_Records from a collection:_
########

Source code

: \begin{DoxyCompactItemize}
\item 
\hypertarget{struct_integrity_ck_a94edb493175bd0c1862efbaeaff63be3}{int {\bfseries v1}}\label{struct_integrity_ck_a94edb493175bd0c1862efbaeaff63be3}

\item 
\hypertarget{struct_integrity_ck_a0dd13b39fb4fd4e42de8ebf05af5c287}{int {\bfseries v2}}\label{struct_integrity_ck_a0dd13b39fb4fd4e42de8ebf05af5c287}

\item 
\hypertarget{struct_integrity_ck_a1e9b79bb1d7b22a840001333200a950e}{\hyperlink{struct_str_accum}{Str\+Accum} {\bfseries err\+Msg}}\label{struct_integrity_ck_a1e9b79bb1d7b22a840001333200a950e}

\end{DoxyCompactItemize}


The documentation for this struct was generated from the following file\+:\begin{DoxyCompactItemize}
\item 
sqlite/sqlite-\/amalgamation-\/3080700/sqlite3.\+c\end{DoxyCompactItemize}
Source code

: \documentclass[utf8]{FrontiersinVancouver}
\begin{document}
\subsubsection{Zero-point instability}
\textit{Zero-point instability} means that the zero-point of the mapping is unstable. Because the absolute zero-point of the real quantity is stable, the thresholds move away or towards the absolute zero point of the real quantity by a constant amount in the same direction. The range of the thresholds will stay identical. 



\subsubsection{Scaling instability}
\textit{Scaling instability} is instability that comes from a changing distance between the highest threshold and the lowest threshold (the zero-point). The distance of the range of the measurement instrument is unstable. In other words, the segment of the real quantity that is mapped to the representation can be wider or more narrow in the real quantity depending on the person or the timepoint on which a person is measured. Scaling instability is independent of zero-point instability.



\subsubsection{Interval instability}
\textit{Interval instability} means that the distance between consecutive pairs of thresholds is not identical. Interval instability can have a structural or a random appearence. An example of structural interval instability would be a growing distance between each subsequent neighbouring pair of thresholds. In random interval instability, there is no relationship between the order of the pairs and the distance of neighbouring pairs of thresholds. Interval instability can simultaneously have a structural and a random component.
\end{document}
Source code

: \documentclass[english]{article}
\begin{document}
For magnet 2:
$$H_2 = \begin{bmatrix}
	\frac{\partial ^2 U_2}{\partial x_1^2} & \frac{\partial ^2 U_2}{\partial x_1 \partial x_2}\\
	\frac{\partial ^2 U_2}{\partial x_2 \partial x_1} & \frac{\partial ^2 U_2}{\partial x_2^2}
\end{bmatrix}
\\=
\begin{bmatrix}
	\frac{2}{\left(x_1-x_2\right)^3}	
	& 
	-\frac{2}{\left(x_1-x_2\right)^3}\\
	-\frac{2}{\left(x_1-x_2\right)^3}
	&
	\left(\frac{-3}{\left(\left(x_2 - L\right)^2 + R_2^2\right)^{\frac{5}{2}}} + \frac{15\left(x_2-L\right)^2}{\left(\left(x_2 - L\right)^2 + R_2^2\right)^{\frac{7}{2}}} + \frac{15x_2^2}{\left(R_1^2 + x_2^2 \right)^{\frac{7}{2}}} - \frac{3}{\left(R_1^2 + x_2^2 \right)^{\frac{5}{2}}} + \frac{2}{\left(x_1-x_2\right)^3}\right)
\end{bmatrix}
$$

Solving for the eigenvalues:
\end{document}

########

_The problem:_ All of the data above must be repeated exactly.

_Result for this exercise:_
Source code

: \begin{DoxyCompactItemize}
\item 
\hypertarget{struct_integrity_ck_a94edb493175bd0c1862efbaeaff63be3}{int {\bfseries v1}}\label{struct_integrity_ck_a94edb493175bd0c1862efbaeaff63be3}

\item 
\hypertarget{struct_integrity_ck_a0dd13b39fb4fd4e42de8ebf05af5c287}{int {\bfseries v2}}\label{struct_integrity_ck_a0dd13b39fb4fd4e42de8ebf05af5c287}

\item 
\hypertarget{struct_integrity_ck_a1e9b79bb1d7b22a840001333200a950e}{\hyperlink{struct_str_accum}{Str\+Accum} {\bfseries err\+Msg}}\label{struct_integrity_ck_a1e9b79bb1d7b22a840001333200a950e}

\end{DoxyCompactItemize}


The documentation for this struct was generated from the following file\+:\begin{DoxyCompactItemize}
\item 
sqlite/sqlite-\/amalgamation-\/3080700/sqlite3.\+c\end{DoxyCompactItemize}
Source code

: \documentclass[utf8]{FrontiersinVancouver}
\begin{document}
\subsubsection{Zero-point instability}
\textit{Zero-point instability} means that the zero-point of the mapping is unstable. Because the absolute zero-point of the real quantity is stable, the thresholds move away or towards the absolute zero point of the real quantity by a constant amount in the same direction. The range of the thresholds will stay identical. 



\subsubsection{Scaling instability}
\textit{Scaling instability} is instability that comes from a changing distance between the highest threshold and the lowest threshold (the zero-point). The distance of the range of the measurement instrument is unstable. In other words, the segment of the real quantity that is mapped to the representation can be wider or more narrow in the real quantity depending on the person or the timepoint on which a person is measured. Scaling instability is independent of zero-point instability.



\subsubsection{Interval instability}
\textit{Interval instability} means that the distance between consecutive pairs of thresholds is not identical. Interval instability can have a structural or a random appearence. An example of structural interval instability would be a growing distance between each subsequent neighbouring pair of thresholds. In random interval instability, there is no relationship between the order of the pairs and the distance of neighbouring pairs of thresholds. Interval instability can simultaneously have a structural and a random component.
\end{document}
Source code

: \documentclass[english]{article}
\begin{document}
For magnet 2:
$$H_2 = \begin{bmatrix}
	\frac{\partial ^2 U_2}{\partial x_1^2} & \frac{\partial ^2 U_2}{\partial x_1 \partial x_2}\\
	\frac{\partial ^2 U_2}{\partial x_2 \partial x_1} & \frac{\partial ^2 U_2}{\partial x_2^2}
\end{bmatrix}
\\=
\begin{bmatrix}
	\frac{2}{\left(x_1-x_2\right)^3}	
	& 
	-\frac{2}{\left(x_1-x_2\right)^3}\\
	-\frac{2}{\left(x_1-x_2\right)^3}
	&
	\left(\frac{-3}{\left(\left(x_2 - L\right)^2 + R_2^2\right)^{\frac{5}{2}}} + \frac{15\left(x_2-L\right)^2}{\left(\left(x_2 - L\right)^2 + R_2^2\right)^{\frac{7}{2}}} + \frac{15x_2^2}{\left(R_1^2 + x_2^2 \right)^{\frac{7}{2}}} - \frac{3}{\left(R_1^2 + x_2^2 \right)^{\frac{5}{2}}} + \frac{2}{\left(x_1-x_2\right)^3}\right)
\end{bmatrix}
$$

Solving for the eigenvalues:
\end{document}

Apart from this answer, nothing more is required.